* _DATA_:
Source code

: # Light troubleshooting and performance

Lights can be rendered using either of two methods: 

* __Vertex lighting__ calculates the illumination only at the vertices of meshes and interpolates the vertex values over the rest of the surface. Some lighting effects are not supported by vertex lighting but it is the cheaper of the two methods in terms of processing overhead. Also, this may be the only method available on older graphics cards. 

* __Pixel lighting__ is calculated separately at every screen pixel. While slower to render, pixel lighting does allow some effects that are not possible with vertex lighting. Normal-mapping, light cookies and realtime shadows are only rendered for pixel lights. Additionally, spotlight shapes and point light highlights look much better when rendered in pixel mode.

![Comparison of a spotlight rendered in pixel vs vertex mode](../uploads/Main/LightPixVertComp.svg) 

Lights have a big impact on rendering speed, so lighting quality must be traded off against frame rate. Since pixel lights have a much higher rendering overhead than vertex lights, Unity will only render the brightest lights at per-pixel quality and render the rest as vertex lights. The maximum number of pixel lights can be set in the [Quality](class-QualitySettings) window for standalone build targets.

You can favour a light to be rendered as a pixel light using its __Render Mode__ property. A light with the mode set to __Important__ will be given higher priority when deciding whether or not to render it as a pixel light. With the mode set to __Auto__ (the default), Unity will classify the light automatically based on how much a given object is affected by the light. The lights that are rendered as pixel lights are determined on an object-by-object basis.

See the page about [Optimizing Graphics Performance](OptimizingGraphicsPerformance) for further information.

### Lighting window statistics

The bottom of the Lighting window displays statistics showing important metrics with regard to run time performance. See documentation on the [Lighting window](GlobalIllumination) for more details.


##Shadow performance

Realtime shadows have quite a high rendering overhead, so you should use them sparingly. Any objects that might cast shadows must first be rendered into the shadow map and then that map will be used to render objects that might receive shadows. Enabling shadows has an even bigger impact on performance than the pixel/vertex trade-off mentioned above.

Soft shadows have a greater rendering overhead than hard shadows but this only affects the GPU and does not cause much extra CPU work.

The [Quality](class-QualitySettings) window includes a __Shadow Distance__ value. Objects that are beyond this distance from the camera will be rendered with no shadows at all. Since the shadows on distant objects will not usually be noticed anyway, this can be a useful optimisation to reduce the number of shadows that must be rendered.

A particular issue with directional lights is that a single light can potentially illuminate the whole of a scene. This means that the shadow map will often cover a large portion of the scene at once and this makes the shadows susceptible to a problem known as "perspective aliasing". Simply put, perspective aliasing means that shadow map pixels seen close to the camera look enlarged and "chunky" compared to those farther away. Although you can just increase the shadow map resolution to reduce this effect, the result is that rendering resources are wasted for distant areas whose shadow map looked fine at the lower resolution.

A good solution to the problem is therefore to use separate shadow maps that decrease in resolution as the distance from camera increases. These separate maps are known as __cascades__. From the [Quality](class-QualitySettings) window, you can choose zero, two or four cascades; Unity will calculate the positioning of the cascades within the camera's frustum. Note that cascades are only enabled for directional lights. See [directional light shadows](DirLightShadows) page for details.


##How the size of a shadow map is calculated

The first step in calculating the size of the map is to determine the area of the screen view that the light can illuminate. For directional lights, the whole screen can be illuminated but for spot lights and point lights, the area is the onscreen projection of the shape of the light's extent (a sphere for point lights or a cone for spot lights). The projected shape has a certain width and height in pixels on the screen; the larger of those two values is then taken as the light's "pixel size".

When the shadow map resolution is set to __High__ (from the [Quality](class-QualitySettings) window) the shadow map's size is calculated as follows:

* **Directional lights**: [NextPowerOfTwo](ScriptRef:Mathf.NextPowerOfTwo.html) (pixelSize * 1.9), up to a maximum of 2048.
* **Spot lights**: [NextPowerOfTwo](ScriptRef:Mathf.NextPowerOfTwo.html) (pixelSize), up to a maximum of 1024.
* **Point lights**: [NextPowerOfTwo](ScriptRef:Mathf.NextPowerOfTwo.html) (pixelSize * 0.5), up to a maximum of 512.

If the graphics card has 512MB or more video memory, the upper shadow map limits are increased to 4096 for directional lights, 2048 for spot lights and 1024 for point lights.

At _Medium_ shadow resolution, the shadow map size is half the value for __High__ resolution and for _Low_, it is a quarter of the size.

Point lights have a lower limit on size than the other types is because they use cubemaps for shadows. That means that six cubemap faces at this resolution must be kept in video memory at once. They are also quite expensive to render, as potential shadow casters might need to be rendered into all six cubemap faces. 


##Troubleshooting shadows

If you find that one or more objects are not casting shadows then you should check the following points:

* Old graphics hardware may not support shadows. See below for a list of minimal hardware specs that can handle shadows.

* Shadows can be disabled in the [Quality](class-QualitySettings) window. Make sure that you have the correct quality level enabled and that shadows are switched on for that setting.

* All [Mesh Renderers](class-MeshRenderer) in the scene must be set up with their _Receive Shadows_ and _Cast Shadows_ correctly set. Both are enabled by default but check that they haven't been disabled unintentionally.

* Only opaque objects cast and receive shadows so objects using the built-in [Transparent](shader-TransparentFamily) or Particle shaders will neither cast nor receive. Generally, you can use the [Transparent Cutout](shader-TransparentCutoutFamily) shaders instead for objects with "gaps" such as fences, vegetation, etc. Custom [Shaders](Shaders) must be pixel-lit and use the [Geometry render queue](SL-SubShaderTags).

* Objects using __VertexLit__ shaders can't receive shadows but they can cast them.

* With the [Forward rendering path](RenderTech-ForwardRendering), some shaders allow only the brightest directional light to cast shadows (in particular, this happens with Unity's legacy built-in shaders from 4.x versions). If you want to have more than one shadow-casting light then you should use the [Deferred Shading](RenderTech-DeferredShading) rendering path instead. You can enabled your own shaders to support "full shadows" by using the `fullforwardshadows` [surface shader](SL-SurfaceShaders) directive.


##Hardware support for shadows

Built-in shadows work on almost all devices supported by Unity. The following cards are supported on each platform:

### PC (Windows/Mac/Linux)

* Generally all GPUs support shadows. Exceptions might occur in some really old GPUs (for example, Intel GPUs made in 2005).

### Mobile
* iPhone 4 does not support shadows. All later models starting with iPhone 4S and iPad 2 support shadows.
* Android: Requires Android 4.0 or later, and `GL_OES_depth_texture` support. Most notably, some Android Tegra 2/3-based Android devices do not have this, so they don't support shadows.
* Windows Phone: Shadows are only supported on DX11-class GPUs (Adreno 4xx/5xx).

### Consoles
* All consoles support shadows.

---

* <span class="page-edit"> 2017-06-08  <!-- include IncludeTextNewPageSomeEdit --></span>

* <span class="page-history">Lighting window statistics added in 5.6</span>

* _YOUR GOAL_:
Please reproduce every line shown above, exactly as written.

* _TASK OUTPUT_:
Source code

: # Light troubleshooting and performance

Lights can be rendered using either of two methods: 

* __Vertex lighting__ calculates the illumination only at the vertices of meshes and interpolates the vertex values over the rest of the surface. Some lighting effects are not supported by vertex lighting but it is the cheaper of the two methods in terms of processing overhead. Also, this may be the only method available on older graphics cards. 

* __Pixel lighting__ is calculated separately at every screen pixel. While slower to render, pixel lighting does allow some effects that are not possible with vertex lighting. Normal-mapping, light cookies and realtime shadows are only rendered for pixel lights. Additionally, spotlight shapes and point light highlights look much better when rendered in pixel mode.

![Comparison of a spotlight rendered in pixel vs vertex mode](../uploads/Main/LightPixVertComp.svg) 

Lights have a big impact on rendering speed, so lighting quality must be traded off against frame rate. Since pixel lights have a much higher rendering overhead than vertex lights, Unity will only render the brightest lights at per-pixel quality and render the rest as vertex lights. The maximum number of pixel lights can be set in the [Quality](class-QualitySettings) window for standalone build targets.

You can favour a light to be rendered as a pixel light using its __Render Mode__ property. A light with the mode set to __Important__ will be given higher priority when deciding whether or not to render it as a pixel light. With the mode set to __Auto__ (the default), Unity will classify the light automatically based on how much a given object is affected by the light. The lights that are rendered as pixel lights are determined on an object-by-object basis.

See the page about [Optimizing Graphics Performance](OptimizingGraphicsPerformance) for further information.

### Lighting window statistics

The bottom of the Lighting window displays statistics showing important metrics with regard to run time performance. See documentation on the [Lighting window](GlobalIllumination) for more details.


##Shadow performance

Realtime shadows have quite a high rendering overhead, so you should use them sparingly. Any objects that might cast shadows must first be rendered into the shadow map and then that map will be used to render objects that might receive shadows. Enabling shadows has an even bigger impact on performance than the pixel/vertex trade-off mentioned above.

Soft shadows have a greater rendering overhead than hard shadows but this only affects the GPU and does not cause much extra CPU work.

The [Quality](class-QualitySettings) window includes a __Shadow Distance__ value. Objects that are beyond this distance from the camera will be rendered with no shadows at all. Since the shadows on distant objects will not usually be noticed anyway, this can be a useful optimisation to reduce the number of shadows that must be rendered.

A particular issue with directional lights is that a single light can potentially illuminate the whole of a scene. This means that the shadow map will often cover a large portion of the scene at once and this makes the shadows susceptible to a problem known as "perspective aliasing". Simply put, perspective aliasing means that shadow map pixels seen close to the camera look enlarged and "chunky" compared to those farther away. Although you can just increase the shadow map resolution to reduce this effect, the result is that rendering resources are wasted for distant areas whose shadow map looked fine at the lower resolution.

A good solution to the problem is therefore to use separate shadow maps that decrease in resolution as the distance from camera increases. These separate maps are known as __cascades__. From the [Quality](class-QualitySettings) window, you can choose zero, two or four cascades; Unity will calculate the positioning of the cascades within the camera's frustum. Note that cascades are only enabled for directional lights. See [directional light shadows](DirLightShadows) page for details.


##How the size of a shadow map is calculated

The first step in calculating the size of the map is to determine the area of the screen view that the light can illuminate. For directional lights, the whole screen can be illuminated but for spot lights and point lights, the area is the onscreen projection of the shape of the light's extent (a sphere for point lights or a cone for spot lights). The projected shape has a certain width and height in pixels on the screen; the larger of those two values is then taken as the light's "pixel size".

When the shadow map resolution is set to __High__ (from the [Quality](class-QualitySettings) window) the shadow map's size is calculated as follows:

* **Directional lights**: [NextPowerOfTwo](ScriptRef:Mathf.NextPowerOfTwo.html) (pixelSize * 1.9), up to a maximum of 2048.
* **Spot lights**: [NextPowerOfTwo](ScriptRef:Mathf.NextPowerOfTwo.html) (pixelSize), up to a maximum of 1024.
* **Point lights**: [NextPowerOfTwo](ScriptRef:Mathf.NextPowerOfTwo.html) (pixelSize * 0.5), up to a maximum of 512.

If the graphics card has 512MB or more video memory, the upper shadow map limits are increased to 4096 for directional lights, 2048 for spot lights and 1024 for point lights.

At _Medium_ shadow resolution, the shadow map size is half the value for __High__ resolution and for _Low_, it is a quarter of the size.

Point lights have a lower limit on size than the other types is because they use cubemaps for shadows. That means that six cubemap faces at this resolution must be kept in video memory at once. They are also quite expensive to render, as potential shadow casters might need to be rendered into all six cubemap faces. 


##Troubleshooting shadows

If you find that one or more objects are not casting shadows then you should check the following points:

* Old graphics hardware may not support shadows. See below for a list of minimal hardware specs that can handle shadows.

* Shadows can be disabled in the [Quality](class-QualitySettings) window. Make sure that you have the correct quality level enabled and that shadows are switched on for that setting.

* All [Mesh Renderers](class-MeshRenderer) in the scene must be set up with their _Receive Shadows_ and _Cast Shadows_ correctly set. Both are enabled by default but check that they haven't been disabled unintentionally.

* Only opaque objects cast and receive shadows so objects using the built-in [Transparent](shader-TransparentFamily) or Particle shaders will neither cast nor receive. Generally, you can use the [Transparent Cutout](shader-TransparentCutoutFamily) shaders instead for objects with "gaps" such as fences, vegetation, etc. Custom [Shaders](Shaders) must be pixel-lit and use the [Geometry render queue](SL-SubShaderTags).

* Objects using __VertexLit__ shaders can't receive shadows but they can cast them.

* With the [Forward rendering path](RenderTech-ForwardRendering), some shaders allow only the brightest directional light to cast shadows (in particular, this happens with Unity's legacy built-in shaders from 4.x versions). If you want to have more than one shadow-casting light then you should use the [Deferred Shading](RenderTech-DeferredShading) rendering path instead. You can enabled your own shaders to support "full shadows" by using the `fullforwardshadows` [surface shader](SL-SurfaceShaders) directive.


##Hardware support for shadows

Built-in shadows work on almost all devices supported by Unity. The following cards are supported on each platform:

### PC (Windows/Mac/Linux)

* Generally all GPUs support shadows. Exceptions might occur in some really old GPUs (for example, Intel GPUs made in 2005).

### Mobile
* iPhone 4 does not support shadows. All later models starting with iPhone 4S and iPad 2 support shadows.
* Android: Requires Android 4.0 or later, and `GL_OES_depth_texture` support. Most notably, some Android Tegra 2/3-based Android devices do not have this, so they don't support shadows.
* Windows Phone: Shadows are only supported on DX11-class GPUs (Adreno 4xx/5xx).

### Consoles
* All consoles support shadows.

---

* <span class="page-edit"> 2017-06-08  <!-- include IncludeTextNewPageSomeEdit --></span>

* <span class="page-history">Lighting window statistics added in 5.6</span>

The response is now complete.